INFORMATION –

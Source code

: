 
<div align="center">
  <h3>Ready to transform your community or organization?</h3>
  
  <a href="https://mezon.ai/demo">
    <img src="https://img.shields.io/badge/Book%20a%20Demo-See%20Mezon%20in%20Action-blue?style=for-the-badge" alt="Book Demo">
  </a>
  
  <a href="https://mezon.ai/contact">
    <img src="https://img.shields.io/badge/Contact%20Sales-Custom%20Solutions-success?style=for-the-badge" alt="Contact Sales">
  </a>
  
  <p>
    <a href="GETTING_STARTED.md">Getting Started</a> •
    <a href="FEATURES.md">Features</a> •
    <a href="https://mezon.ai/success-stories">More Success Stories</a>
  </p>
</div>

--

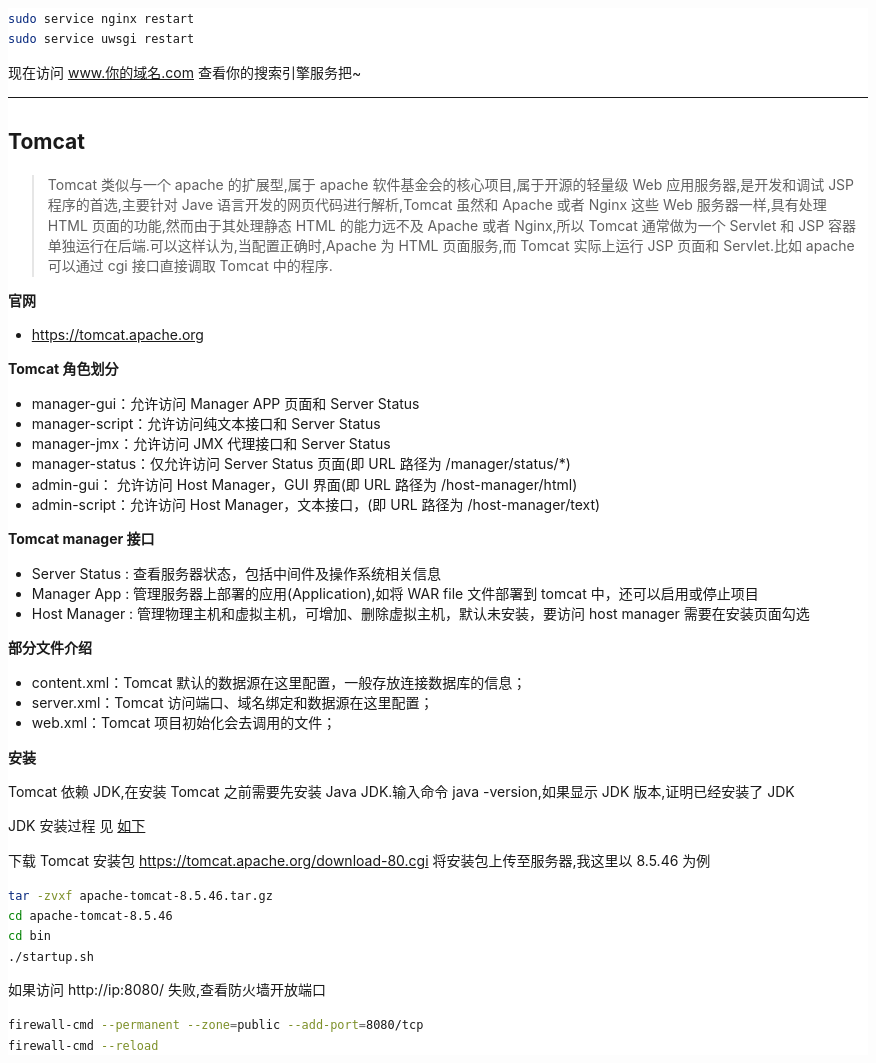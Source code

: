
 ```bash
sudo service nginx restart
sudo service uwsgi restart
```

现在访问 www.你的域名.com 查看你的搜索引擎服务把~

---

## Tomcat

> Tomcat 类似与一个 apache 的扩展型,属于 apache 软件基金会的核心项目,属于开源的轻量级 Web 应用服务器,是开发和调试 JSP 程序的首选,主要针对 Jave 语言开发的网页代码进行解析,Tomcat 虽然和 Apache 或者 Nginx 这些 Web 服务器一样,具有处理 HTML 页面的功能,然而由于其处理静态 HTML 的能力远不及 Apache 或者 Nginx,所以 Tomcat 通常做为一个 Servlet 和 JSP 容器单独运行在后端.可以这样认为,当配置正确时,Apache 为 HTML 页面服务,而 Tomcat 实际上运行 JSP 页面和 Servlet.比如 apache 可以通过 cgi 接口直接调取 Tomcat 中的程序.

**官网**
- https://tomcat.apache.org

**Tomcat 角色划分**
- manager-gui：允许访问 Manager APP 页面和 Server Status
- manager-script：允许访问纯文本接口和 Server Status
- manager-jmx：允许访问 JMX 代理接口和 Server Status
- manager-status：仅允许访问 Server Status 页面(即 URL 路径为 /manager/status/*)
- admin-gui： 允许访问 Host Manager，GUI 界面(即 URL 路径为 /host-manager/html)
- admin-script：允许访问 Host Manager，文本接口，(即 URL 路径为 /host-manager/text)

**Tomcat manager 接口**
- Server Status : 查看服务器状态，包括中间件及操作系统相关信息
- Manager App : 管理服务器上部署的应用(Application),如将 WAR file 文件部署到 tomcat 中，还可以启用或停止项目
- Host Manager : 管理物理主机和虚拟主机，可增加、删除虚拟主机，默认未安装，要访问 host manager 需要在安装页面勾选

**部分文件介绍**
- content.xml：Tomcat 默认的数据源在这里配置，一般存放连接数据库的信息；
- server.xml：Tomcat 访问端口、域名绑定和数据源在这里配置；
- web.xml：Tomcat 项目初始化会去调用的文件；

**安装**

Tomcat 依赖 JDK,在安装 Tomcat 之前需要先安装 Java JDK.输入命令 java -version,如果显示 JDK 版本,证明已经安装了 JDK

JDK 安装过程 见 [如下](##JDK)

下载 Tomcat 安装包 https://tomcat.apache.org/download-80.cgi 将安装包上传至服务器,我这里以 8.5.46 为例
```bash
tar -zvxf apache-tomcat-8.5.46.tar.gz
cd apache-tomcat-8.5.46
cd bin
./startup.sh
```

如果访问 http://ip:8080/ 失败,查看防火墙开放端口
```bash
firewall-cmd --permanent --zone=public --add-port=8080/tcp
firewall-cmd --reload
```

WHAT TO DO – Find and copy each line in the material above where the string "shields" occurs.

OUTPUT OF THE TASK –
    <img src="https://img.shields.io/badge/Book%20a%20Demo-See%20Mezon%20in%20Action-blue?style=for-the-badge" alt="Book Demo">
    <img src="https://img.shields.io/badge/Contact%20Sales-Custom%20Solutions-success?style=for-the-badge" alt="Contact Sales">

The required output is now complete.